[Start of section]
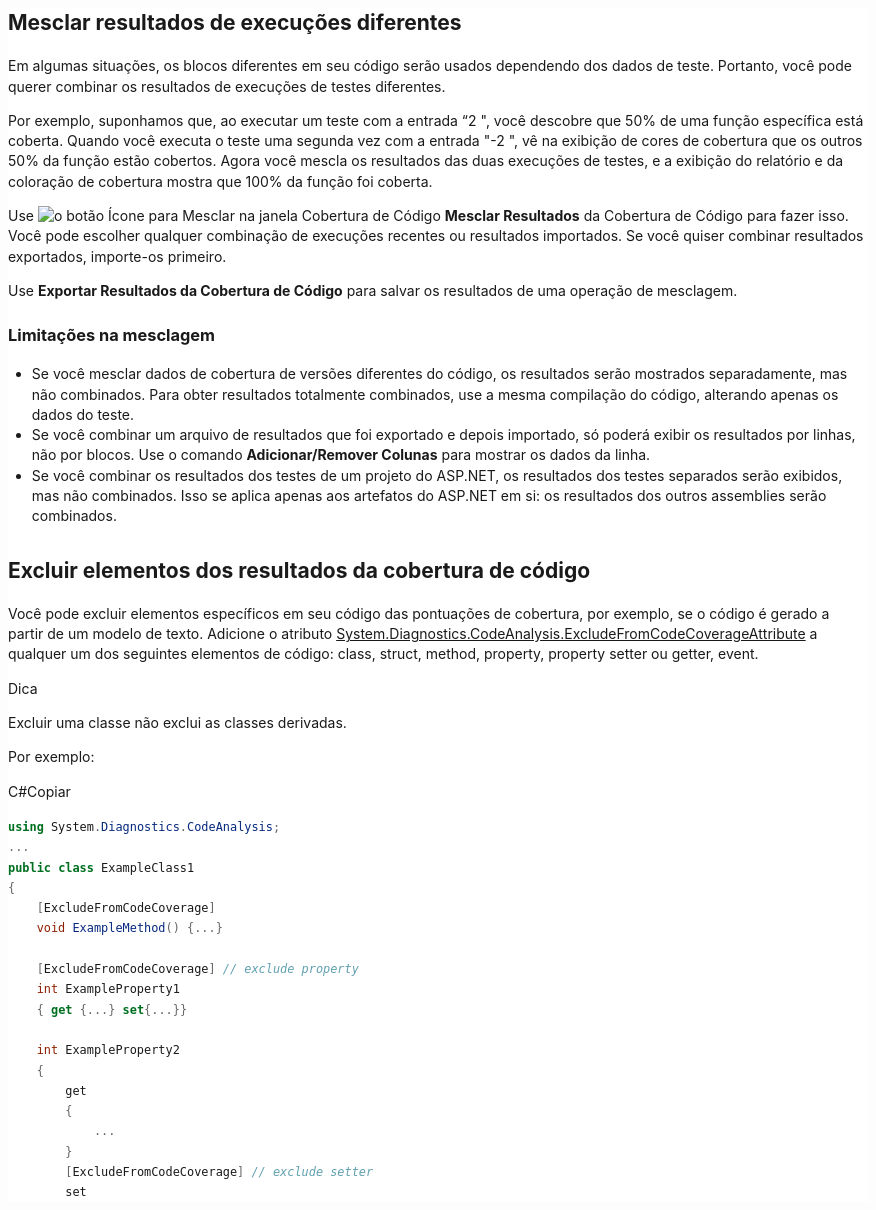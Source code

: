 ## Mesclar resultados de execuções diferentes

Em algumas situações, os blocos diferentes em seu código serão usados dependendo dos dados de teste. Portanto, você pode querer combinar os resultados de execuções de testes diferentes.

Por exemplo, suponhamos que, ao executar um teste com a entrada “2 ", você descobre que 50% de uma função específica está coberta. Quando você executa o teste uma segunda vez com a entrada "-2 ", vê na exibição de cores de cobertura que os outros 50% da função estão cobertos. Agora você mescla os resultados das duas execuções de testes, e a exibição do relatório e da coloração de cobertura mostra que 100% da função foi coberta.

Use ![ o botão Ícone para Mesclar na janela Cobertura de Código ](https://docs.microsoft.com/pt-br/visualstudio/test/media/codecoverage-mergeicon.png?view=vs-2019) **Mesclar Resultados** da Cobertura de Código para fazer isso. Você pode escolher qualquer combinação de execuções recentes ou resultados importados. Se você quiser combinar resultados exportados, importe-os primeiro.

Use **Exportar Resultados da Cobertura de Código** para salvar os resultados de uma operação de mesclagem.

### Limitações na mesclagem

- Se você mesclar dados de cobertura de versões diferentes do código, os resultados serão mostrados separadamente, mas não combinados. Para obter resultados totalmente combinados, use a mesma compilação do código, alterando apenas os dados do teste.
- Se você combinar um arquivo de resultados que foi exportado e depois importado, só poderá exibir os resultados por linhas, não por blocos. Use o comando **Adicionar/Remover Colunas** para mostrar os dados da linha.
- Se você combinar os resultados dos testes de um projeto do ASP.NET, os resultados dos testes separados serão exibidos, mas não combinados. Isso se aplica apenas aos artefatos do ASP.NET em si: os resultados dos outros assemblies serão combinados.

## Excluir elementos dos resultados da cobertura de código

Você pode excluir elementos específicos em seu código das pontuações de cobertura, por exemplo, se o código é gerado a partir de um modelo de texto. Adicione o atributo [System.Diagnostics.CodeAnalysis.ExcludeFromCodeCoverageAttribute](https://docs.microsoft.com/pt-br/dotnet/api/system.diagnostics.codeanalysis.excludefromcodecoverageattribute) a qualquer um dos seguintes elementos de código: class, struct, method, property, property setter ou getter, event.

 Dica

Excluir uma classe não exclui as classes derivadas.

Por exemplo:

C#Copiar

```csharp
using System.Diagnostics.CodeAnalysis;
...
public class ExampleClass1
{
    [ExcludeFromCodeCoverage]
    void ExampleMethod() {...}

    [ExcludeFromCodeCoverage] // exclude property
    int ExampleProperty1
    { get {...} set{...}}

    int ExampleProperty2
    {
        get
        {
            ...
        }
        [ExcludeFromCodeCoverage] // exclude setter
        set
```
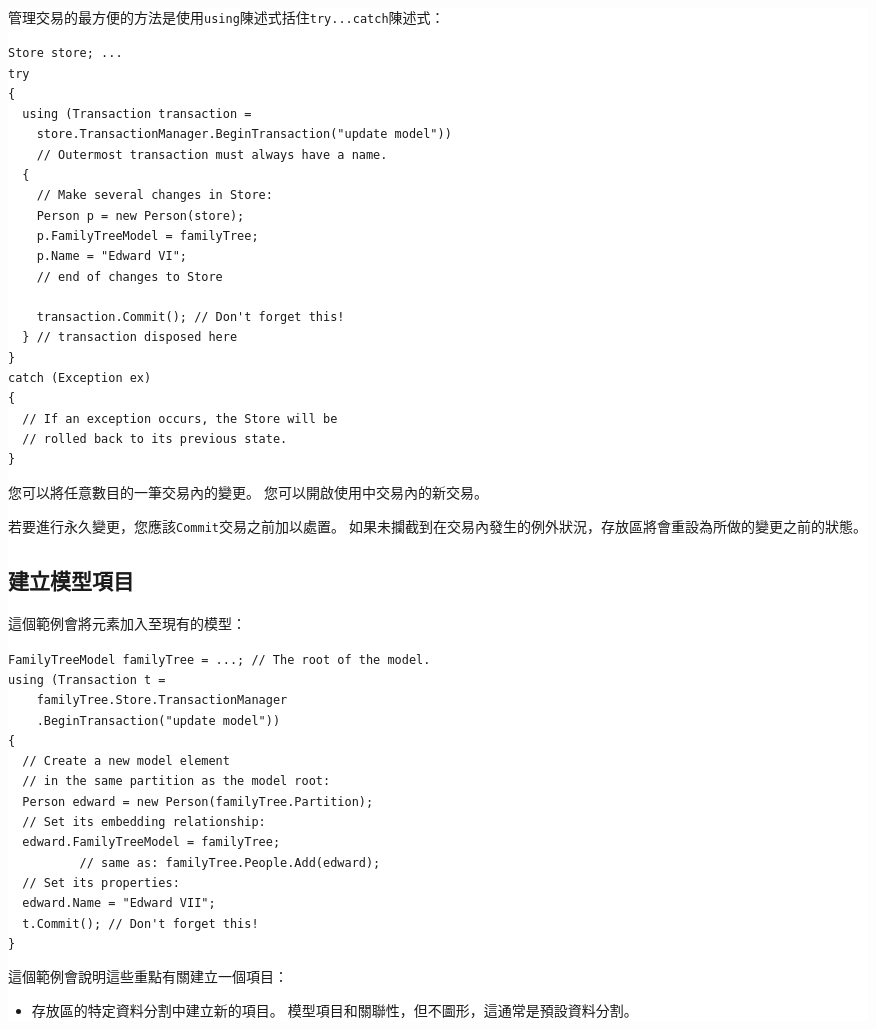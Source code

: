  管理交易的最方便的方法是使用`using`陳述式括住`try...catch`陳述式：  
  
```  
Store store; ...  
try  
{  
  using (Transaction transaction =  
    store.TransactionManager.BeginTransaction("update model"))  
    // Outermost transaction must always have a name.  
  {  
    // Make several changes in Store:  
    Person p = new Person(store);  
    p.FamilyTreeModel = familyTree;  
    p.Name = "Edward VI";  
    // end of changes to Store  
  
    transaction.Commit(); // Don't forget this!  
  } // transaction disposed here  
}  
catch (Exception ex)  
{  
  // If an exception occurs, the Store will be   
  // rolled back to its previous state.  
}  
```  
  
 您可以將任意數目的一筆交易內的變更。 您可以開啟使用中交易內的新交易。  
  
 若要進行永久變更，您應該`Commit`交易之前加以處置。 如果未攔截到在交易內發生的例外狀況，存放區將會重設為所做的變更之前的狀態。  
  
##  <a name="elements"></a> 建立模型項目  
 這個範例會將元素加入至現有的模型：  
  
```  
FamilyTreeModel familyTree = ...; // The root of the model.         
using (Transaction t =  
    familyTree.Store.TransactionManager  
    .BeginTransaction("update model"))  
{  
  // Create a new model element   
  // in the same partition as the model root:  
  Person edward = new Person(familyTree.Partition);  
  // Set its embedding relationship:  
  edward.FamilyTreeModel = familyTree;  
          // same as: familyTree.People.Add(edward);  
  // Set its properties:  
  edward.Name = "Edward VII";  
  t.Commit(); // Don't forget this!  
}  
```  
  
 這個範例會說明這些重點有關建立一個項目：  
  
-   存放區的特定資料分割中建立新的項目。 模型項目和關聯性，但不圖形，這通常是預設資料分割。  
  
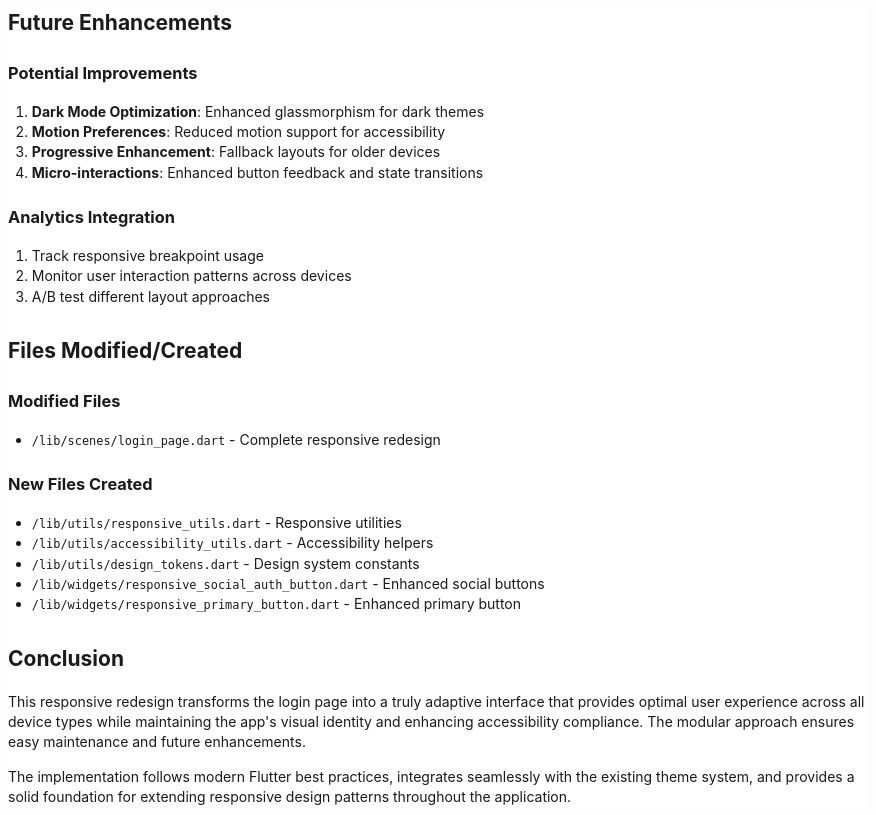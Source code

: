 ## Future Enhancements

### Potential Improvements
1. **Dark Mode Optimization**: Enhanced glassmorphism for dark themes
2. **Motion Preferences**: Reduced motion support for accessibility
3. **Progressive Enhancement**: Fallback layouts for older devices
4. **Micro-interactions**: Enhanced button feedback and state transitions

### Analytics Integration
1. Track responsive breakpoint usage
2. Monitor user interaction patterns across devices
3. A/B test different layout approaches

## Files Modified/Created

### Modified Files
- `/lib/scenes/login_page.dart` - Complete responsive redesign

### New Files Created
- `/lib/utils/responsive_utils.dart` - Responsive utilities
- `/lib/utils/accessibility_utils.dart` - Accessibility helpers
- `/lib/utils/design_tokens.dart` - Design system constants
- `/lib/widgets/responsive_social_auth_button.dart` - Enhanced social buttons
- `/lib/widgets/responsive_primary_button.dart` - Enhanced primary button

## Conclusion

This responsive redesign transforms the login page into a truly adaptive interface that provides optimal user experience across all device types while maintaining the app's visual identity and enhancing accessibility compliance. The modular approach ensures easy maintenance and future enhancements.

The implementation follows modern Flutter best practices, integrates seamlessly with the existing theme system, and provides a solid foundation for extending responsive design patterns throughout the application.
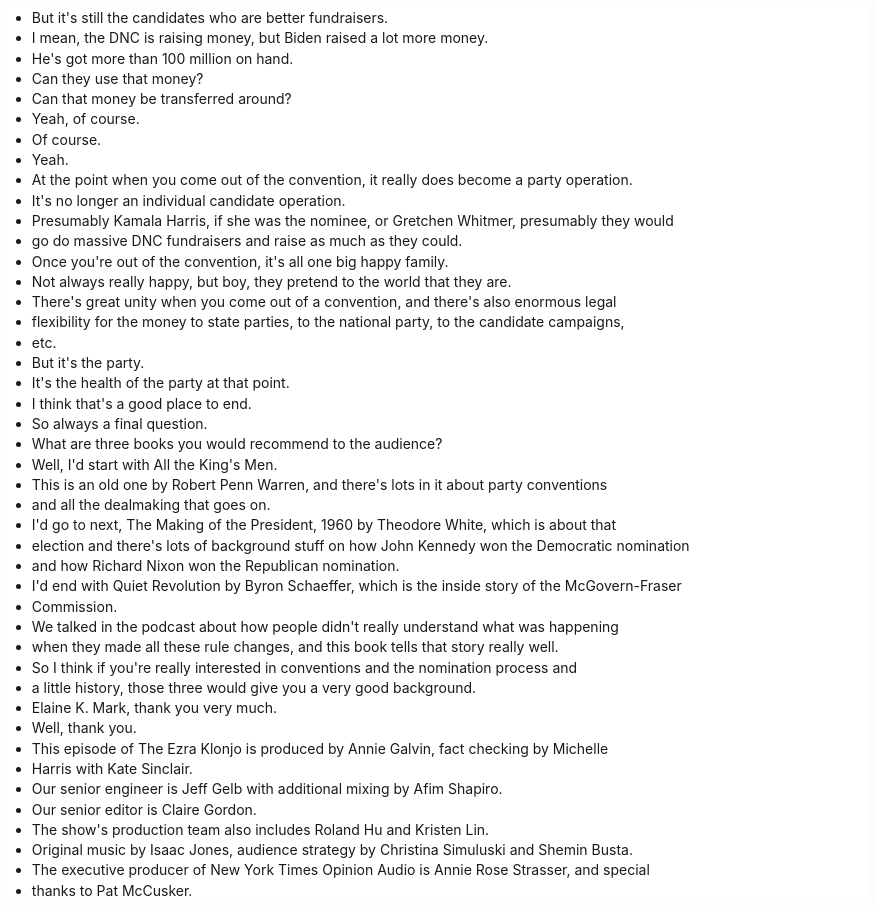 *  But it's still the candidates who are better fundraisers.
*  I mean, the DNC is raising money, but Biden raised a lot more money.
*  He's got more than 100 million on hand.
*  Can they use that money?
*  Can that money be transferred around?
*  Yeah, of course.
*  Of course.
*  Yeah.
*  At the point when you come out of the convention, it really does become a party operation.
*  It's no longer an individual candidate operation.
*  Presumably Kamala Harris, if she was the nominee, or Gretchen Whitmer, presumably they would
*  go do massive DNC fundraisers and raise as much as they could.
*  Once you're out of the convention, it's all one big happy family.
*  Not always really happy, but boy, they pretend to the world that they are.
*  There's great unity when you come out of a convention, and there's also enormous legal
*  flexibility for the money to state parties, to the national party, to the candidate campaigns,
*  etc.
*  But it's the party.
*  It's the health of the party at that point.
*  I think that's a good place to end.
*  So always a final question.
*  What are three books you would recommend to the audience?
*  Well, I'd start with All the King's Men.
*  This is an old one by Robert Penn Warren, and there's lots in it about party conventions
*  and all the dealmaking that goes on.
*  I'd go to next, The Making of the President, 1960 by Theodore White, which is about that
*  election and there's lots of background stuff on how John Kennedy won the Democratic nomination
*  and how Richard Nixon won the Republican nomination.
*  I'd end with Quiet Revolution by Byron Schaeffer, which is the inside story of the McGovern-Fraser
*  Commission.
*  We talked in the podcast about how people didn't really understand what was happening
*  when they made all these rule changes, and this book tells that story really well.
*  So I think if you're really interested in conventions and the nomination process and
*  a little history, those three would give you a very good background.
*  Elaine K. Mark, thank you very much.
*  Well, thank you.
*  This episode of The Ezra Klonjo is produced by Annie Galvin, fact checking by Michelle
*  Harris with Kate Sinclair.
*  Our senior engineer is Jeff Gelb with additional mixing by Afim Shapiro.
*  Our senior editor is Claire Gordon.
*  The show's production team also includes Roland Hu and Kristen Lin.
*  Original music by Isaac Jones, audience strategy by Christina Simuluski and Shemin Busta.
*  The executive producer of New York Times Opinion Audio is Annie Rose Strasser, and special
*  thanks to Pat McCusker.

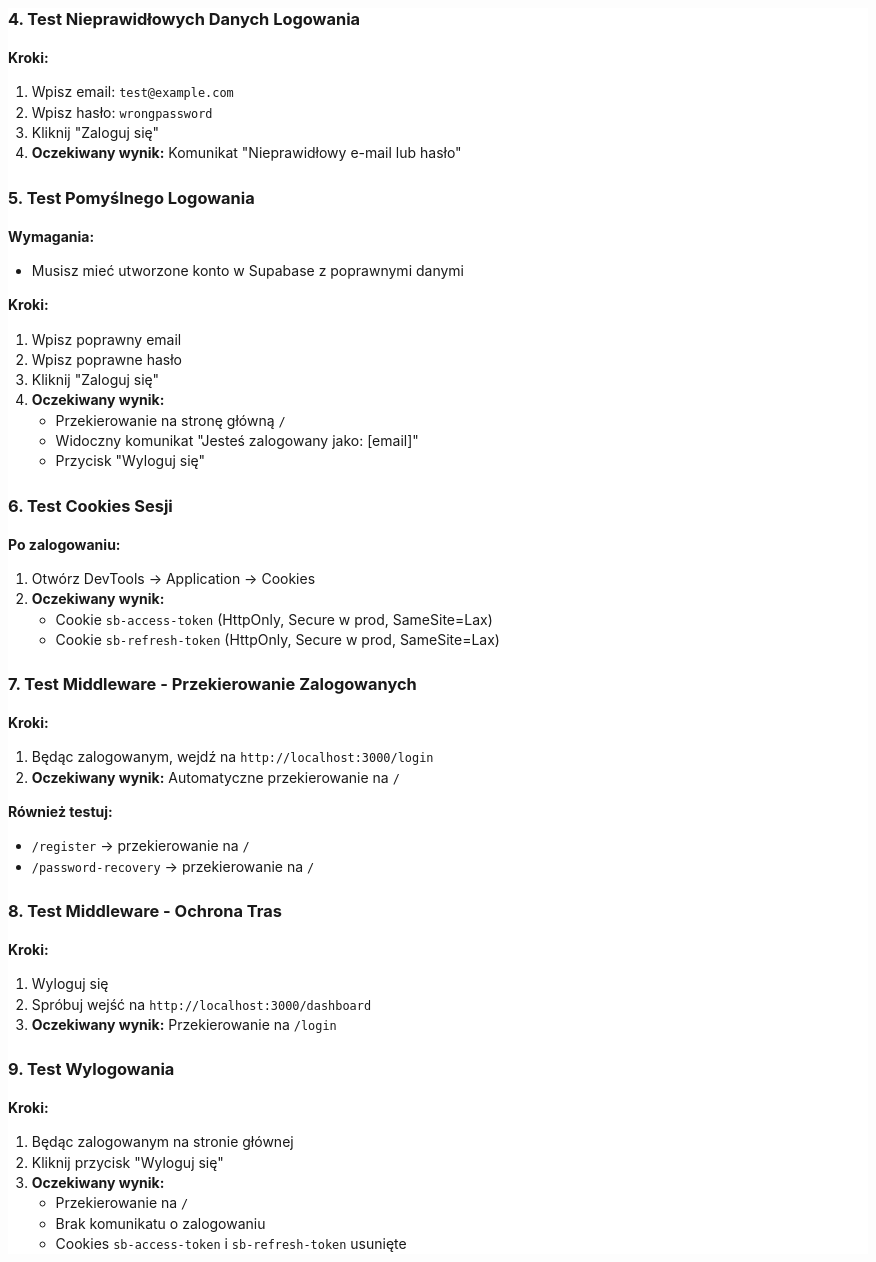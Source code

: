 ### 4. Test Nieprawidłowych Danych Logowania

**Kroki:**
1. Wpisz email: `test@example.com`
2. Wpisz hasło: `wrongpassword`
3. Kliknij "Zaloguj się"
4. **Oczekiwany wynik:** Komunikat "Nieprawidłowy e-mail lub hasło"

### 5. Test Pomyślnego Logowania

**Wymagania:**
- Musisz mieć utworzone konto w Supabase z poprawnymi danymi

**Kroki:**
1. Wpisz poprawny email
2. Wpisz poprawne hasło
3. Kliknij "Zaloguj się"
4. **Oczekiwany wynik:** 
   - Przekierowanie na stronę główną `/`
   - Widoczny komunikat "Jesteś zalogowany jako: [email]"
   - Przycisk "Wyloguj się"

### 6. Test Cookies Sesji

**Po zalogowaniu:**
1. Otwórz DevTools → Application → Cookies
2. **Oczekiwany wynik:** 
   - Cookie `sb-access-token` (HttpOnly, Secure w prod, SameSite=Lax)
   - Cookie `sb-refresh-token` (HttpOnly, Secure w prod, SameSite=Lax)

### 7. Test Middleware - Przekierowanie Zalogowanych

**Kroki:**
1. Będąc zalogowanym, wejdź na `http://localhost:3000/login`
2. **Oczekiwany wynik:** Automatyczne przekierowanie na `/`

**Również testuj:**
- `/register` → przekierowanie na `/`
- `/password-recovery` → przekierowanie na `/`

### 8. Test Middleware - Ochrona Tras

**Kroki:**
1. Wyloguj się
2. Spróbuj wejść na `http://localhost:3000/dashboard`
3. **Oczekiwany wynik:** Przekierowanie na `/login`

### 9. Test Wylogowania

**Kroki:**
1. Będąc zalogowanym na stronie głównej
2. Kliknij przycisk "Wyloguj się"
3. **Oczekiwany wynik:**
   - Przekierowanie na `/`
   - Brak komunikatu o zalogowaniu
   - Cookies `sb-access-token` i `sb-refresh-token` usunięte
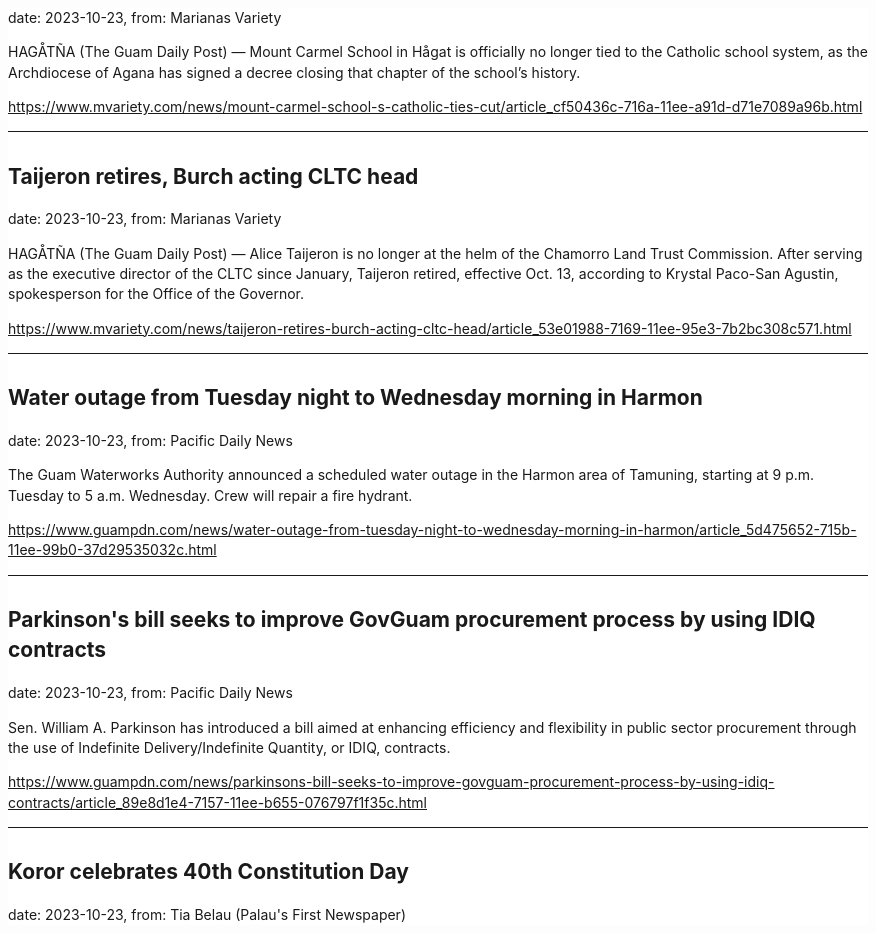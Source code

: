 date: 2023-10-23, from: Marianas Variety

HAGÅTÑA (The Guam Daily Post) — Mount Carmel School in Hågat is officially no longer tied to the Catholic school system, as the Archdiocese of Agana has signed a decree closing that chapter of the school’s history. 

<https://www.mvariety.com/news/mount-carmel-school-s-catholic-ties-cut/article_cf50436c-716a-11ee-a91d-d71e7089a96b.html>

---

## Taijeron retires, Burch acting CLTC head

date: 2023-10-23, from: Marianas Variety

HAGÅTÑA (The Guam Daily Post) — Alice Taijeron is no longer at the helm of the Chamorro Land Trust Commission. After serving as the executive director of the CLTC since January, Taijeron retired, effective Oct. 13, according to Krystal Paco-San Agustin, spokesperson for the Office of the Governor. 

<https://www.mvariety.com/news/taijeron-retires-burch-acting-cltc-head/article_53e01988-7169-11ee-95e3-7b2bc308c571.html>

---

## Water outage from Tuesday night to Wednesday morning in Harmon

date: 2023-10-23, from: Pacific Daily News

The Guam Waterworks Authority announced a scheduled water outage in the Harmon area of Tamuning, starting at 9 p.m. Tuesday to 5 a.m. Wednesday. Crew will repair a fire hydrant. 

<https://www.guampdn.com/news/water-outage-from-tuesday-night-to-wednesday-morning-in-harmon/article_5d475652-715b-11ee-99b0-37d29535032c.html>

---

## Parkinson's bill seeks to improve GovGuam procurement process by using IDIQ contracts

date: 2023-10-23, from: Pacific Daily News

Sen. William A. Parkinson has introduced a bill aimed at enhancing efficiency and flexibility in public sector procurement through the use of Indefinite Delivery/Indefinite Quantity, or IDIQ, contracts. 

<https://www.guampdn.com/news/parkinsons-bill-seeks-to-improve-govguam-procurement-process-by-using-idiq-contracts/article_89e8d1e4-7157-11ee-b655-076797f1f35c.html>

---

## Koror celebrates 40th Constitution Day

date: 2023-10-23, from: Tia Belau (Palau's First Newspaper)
[End of section]
Requirement: Starting with the line with "### Potential Improvements" above and going on through the line with "## Conclusion", transcribe every line exactly, both ends included, and add nothing.

Your response:
### Potential Improvements
1. **Dark Mode Optimization**: Enhanced glassmorphism for dark themes
2. **Motion Preferences**: Reduced motion support for accessibility
3. **Progressive Enhancement**: Fallback layouts for older devices
4. **Micro-interactions**: Enhanced button feedback and state transitions

### Analytics Integration
1. Track responsive breakpoint usage
2. Monitor user interaction patterns across devices
3. A/B test different layout approaches

## Files Modified/Created

### Modified Files
- `/lib/scenes/login_page.dart` - Complete responsive redesign

### New Files Created
- `/lib/utils/responsive_utils.dart` - Responsive utilities
- `/lib/utils/accessibility_utils.dart` - Accessibility helpers
- `/lib/utils/design_tokens.dart` - Design system constants
- `/lib/widgets/responsive_social_auth_button.dart` - Enhanced social buttons
- `/lib/widgets/responsive_primary_button.dart` - Enhanced primary button

## Conclusion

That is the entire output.